— Work instruction —
Where a line of the records holds the string "beginning", copy that line.
-=-=-=-=-
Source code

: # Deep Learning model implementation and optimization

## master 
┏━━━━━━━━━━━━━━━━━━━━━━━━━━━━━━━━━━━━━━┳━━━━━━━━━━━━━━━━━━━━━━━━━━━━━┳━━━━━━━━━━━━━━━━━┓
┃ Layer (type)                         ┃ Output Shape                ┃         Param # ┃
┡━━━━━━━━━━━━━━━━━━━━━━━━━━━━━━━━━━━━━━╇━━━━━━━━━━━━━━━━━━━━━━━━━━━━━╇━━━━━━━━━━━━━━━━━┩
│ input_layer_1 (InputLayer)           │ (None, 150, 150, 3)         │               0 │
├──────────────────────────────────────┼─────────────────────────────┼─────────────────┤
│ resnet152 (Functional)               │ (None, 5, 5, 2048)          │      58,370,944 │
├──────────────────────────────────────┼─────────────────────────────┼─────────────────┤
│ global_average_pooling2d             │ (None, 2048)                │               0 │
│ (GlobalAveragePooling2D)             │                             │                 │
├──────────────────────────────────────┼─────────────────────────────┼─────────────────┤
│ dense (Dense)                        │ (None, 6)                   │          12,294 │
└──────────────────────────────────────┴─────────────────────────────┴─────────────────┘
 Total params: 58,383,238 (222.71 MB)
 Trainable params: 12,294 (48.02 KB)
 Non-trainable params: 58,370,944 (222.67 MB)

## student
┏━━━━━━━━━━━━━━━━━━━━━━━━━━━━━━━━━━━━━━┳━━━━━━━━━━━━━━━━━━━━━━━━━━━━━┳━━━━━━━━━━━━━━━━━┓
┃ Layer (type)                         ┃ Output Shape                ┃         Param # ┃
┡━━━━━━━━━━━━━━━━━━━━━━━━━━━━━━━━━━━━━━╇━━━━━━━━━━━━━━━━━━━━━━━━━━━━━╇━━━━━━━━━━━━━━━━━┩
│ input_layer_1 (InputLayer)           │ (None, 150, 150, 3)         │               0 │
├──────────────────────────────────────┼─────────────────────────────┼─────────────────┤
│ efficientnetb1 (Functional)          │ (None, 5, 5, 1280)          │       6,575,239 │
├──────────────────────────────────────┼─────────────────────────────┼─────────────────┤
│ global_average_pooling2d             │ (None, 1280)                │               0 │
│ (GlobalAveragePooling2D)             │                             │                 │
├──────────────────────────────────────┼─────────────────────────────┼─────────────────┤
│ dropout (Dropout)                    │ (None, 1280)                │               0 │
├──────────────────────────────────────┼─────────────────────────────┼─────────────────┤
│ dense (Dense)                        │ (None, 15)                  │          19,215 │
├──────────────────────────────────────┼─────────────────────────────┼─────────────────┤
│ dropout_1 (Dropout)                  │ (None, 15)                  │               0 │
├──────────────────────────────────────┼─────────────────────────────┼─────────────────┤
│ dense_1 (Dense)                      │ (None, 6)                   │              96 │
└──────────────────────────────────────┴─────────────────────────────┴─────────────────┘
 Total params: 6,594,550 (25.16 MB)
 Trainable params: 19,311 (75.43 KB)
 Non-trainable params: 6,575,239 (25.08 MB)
-=-=-=-=-
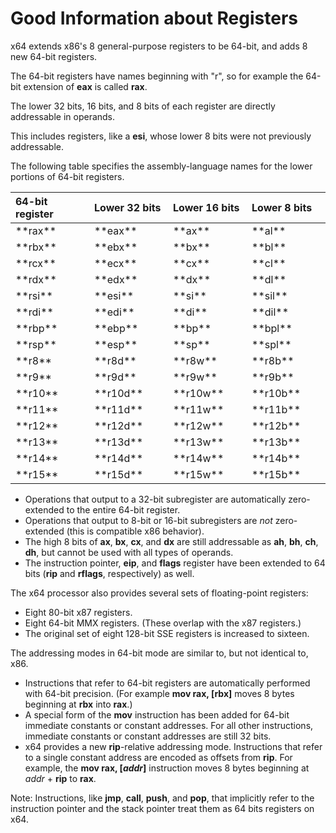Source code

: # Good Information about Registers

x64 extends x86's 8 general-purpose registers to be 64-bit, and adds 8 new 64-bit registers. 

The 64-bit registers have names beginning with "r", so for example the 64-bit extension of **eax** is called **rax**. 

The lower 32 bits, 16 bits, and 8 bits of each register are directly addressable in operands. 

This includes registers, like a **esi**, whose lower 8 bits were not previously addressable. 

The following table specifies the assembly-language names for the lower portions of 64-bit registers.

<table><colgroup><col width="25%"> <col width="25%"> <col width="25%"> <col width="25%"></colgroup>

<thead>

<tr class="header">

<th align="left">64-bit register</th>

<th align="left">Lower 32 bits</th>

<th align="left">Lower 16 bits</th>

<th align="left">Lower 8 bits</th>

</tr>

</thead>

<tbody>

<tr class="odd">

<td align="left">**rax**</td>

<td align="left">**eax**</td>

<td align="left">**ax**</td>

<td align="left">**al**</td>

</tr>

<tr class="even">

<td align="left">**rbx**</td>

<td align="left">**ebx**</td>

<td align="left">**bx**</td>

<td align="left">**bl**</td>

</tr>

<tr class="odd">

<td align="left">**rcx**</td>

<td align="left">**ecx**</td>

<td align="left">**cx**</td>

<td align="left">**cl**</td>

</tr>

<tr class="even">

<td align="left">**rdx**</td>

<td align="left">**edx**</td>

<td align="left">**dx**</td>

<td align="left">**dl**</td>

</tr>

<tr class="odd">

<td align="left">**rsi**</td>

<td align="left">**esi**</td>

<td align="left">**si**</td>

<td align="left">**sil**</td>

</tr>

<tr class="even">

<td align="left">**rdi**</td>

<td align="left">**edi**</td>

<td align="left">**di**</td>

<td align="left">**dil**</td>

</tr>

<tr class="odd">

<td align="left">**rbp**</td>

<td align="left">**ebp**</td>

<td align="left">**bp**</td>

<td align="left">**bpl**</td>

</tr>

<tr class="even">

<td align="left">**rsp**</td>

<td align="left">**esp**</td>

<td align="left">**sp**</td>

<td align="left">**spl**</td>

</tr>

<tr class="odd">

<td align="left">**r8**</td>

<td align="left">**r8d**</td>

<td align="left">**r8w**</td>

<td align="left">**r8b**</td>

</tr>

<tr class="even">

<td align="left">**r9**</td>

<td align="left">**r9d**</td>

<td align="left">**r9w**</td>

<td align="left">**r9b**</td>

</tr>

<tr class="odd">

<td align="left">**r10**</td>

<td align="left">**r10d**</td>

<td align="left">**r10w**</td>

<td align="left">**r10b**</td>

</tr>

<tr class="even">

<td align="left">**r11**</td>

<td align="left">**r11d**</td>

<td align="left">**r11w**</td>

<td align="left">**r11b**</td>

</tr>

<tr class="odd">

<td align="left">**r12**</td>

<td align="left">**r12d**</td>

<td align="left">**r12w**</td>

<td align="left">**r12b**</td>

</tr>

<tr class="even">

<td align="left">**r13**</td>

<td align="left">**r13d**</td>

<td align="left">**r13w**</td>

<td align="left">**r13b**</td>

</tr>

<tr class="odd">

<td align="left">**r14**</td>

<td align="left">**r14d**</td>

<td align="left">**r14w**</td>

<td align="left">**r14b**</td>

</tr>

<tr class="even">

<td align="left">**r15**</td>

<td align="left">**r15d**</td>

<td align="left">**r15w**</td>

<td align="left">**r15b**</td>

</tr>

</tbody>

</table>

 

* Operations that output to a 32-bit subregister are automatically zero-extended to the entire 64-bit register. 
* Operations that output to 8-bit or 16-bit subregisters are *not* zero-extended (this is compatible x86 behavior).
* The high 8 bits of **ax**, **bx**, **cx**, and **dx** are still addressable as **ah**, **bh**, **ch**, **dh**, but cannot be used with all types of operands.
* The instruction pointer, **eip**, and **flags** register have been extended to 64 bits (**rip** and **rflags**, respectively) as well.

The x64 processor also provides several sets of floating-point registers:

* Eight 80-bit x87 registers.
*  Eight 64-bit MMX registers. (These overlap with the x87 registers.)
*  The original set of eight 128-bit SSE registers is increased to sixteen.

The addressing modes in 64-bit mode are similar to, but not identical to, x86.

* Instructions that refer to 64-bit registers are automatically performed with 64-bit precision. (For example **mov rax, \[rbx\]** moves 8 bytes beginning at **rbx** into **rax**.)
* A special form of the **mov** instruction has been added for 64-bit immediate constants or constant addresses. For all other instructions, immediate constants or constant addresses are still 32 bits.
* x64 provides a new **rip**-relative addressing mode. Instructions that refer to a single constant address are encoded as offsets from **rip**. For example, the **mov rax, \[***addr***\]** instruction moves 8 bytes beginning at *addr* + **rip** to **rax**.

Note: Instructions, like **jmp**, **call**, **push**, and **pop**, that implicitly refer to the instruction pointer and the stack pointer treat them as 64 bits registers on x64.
-=-=-=-=-
— Task response —
The 64-bit registers have names beginning with "r", so for example the 64-bit extension of **eax** is called **rax**. 
* Instructions that refer to 64-bit registers are automatically performed with 64-bit precision. (For example **mov rax, \[rbx\]** moves 8 bytes beginning at **rbx** into **rax**.)
* x64 provides a new **rip**-relative addressing mode. Instructions that refer to a single constant address are encoded as offsets from **rip**. For example, the **mov rax, \[***addr***\]** instruction moves 8 bytes beginning at *addr* + **rip** to **rax**.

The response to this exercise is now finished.